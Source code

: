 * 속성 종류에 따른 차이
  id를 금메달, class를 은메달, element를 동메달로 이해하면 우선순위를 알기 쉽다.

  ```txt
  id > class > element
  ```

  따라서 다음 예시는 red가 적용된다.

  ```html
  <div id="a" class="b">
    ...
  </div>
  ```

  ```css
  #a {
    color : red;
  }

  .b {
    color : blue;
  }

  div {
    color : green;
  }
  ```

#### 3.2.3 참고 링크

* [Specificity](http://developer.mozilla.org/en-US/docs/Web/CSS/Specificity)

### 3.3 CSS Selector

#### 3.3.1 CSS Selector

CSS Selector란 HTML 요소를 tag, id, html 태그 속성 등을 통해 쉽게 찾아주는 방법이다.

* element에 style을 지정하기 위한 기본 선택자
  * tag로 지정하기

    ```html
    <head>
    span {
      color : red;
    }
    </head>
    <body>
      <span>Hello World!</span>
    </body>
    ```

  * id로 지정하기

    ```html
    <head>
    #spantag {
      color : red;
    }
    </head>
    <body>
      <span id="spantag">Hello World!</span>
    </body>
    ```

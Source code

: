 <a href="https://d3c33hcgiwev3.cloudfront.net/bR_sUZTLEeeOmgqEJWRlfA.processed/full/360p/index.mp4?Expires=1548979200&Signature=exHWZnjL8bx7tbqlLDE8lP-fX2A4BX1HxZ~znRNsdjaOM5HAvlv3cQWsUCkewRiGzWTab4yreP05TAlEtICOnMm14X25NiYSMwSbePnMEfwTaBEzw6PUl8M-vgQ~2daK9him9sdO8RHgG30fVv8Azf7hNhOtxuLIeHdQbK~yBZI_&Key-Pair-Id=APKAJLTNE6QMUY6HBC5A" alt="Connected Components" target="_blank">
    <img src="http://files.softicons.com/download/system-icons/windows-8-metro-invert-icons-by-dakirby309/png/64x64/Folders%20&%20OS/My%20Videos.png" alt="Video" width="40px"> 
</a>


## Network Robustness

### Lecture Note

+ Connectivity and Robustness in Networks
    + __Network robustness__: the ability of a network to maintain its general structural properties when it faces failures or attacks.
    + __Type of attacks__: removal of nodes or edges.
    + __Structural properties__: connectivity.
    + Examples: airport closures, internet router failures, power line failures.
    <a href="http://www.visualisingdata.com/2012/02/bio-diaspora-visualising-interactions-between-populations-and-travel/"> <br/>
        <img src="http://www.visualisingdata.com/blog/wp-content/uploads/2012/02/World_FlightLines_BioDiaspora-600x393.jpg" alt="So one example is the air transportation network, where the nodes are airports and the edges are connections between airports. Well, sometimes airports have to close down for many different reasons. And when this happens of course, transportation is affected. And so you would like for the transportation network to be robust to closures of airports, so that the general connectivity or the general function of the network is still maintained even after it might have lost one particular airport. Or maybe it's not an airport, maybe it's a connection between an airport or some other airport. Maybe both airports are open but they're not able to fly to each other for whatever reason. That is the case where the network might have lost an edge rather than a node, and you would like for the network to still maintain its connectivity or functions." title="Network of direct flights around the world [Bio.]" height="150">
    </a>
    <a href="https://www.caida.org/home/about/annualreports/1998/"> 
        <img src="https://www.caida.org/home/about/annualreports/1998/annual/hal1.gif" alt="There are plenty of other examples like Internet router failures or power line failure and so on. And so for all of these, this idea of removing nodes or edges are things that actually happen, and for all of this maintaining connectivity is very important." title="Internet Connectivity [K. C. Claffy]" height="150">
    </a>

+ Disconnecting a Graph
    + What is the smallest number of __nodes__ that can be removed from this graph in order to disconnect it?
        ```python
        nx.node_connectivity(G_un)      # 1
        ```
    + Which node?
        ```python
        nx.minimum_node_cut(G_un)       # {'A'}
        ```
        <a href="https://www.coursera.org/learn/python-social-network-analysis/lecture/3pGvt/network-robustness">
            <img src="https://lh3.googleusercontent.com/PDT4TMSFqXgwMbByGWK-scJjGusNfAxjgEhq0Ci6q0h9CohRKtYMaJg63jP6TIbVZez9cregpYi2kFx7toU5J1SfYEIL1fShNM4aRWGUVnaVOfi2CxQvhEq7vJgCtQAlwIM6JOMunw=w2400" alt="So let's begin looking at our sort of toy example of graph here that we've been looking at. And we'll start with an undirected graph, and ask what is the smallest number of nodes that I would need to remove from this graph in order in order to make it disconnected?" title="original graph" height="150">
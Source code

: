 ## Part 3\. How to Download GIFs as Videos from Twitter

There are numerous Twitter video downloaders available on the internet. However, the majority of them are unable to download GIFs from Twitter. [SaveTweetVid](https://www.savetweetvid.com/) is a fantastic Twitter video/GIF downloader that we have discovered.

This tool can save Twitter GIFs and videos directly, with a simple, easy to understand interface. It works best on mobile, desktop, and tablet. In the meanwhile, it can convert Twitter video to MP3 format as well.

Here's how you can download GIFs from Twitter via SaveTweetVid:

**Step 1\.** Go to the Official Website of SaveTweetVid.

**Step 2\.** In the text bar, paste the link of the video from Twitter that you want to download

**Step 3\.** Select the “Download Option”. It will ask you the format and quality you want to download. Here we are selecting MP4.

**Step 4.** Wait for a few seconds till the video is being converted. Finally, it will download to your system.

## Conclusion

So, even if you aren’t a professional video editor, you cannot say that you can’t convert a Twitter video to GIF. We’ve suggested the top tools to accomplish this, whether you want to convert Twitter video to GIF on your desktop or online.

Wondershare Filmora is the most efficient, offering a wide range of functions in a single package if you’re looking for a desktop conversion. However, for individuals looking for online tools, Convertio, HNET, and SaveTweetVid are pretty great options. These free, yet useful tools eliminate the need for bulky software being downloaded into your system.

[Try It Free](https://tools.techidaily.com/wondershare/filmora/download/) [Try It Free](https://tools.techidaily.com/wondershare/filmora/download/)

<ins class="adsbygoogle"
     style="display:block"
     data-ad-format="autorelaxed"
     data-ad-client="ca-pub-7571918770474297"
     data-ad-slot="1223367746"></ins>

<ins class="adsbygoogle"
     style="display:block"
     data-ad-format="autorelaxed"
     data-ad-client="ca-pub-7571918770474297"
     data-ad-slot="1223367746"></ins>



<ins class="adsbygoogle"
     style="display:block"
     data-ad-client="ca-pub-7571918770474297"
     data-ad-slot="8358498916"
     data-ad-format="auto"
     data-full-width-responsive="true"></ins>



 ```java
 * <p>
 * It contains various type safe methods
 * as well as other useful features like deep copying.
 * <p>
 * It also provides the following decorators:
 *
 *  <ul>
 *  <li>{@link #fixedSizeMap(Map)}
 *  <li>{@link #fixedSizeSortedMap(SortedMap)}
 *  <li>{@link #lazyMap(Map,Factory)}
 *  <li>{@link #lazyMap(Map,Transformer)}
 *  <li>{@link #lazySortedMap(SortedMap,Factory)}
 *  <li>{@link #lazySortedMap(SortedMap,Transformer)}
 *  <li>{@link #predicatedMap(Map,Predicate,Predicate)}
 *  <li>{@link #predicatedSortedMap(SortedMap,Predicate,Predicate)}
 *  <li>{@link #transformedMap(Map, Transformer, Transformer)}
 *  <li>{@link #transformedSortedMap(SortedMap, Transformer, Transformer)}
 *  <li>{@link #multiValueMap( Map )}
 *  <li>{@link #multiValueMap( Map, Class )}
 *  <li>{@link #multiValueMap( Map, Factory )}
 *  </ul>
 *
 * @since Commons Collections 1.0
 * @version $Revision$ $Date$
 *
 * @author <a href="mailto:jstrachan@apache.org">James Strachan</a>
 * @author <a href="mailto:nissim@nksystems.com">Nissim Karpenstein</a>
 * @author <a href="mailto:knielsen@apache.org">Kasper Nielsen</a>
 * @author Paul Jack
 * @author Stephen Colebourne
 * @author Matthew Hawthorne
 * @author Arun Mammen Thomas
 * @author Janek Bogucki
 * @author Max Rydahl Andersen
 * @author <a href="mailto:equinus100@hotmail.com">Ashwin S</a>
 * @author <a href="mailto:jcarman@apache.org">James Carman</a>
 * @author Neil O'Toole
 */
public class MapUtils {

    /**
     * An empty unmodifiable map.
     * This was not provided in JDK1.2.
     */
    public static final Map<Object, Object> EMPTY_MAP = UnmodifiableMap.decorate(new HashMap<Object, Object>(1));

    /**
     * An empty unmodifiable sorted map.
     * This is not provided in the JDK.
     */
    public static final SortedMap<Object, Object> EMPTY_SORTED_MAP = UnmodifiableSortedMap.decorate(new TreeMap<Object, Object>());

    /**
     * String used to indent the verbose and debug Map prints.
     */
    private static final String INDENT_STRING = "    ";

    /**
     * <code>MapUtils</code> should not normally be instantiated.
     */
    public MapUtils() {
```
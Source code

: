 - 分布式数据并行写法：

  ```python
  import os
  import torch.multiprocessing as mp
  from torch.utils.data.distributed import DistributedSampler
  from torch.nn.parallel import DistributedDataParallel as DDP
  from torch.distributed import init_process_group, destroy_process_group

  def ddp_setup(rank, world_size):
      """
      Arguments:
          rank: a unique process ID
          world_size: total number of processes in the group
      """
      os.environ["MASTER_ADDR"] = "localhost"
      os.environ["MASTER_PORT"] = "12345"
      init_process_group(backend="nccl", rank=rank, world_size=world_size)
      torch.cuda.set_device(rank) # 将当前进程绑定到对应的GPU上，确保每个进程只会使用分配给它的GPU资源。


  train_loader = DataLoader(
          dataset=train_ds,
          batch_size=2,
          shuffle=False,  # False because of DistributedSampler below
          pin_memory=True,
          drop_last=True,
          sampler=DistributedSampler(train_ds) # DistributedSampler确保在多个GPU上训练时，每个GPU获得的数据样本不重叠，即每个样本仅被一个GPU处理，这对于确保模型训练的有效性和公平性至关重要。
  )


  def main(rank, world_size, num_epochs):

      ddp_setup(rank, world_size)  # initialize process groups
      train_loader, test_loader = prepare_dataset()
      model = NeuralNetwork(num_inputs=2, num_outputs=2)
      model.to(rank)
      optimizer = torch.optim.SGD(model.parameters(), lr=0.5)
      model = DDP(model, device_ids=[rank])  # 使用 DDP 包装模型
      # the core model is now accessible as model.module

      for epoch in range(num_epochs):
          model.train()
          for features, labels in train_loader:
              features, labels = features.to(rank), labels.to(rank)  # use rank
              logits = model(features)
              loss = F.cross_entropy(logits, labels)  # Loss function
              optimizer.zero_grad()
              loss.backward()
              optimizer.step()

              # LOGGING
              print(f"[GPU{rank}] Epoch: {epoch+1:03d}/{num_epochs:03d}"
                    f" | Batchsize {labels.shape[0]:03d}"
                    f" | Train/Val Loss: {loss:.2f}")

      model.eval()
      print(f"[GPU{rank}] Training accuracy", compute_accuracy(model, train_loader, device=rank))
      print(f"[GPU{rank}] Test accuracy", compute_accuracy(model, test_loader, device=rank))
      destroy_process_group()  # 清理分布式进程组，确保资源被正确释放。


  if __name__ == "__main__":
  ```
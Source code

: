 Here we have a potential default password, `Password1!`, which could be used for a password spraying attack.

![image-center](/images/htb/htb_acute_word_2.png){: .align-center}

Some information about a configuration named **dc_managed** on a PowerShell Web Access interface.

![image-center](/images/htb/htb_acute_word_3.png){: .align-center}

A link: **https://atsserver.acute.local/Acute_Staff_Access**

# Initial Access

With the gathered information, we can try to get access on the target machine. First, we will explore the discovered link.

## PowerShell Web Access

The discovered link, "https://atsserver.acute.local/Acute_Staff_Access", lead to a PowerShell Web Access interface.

+++

What is needed is an exact repetition of the lines from the first line of the records through the line containing "failures or attacks.", both ends included, and nothing more.

ANSWER SPACE:
Source code

: * 속성 종류에 따른 차이
  id를 금메달, class를 은메달, element를 동메달로 이해하면 우선순위를 알기 쉽다.

  ```txt
  id > class > element
  ```

  따라서 다음 예시는 red가 적용된다.

  ```html
  <div id="a" class="b">
    ...
  </div>
  ```

  ```css
  #a {
    color : red;
  }

  .b {
    color : blue;
  }

  div {
    color : green;
  }
  ```

#### 3.2.3 참고 링크

* [Specificity](http://developer.mozilla.org/en-US/docs/Web/CSS/Specificity)

### 3.3 CSS Selector

#### 3.3.1 CSS Selector

CSS Selector란 HTML 요소를 tag, id, html 태그 속성 등을 통해 쉽게 찾아주는 방법이다.

* element에 style을 지정하기 위한 기본 선택자
  * tag로 지정하기

    ```html
    <head>
    span {
      color : red;
    }
    </head>
    <body>
      <span>Hello World!</span>
    </body>
    ```

  * id로 지정하기

    ```html
    <head>
    #spantag {
      color : red;
    }
    </head>
    <body>
      <span id="spantag">Hello World!</span>
    </body>
    ```

Source code

: <a href="https://d3c33hcgiwev3.cloudfront.net/bR_sUZTLEeeOmgqEJWRlfA.processed/full/360p/index.mp4?Expires=1548979200&Signature=exHWZnjL8bx7tbqlLDE8lP-fX2A4BX1HxZ~znRNsdjaOM5HAvlv3cQWsUCkewRiGzWTab4yreP05TAlEtICOnMm14X25NiYSMwSbePnMEfwTaBEzw6PUl8M-vgQ~2daK9him9sdO8RHgG30fVv8Azf7hNhOtxuLIeHdQbK~yBZI_&Key-Pair-Id=APKAJLTNE6QMUY6HBC5A" alt="Connected Components" target="_blank">
    <img src="http://files.softicons.com/download/system-icons/windows-8-metro-invert-icons-by-dakirby309/png/64x64/Folders%20&%20OS/My%20Videos.png" alt="Video" width="40px"> 
</a>


## Network Robustness

### Lecture Note

+ Connectivity and Robustness in Networks
    + __Network robustness__: the ability of a network to maintain its general structural properties when it faces failures or attacks.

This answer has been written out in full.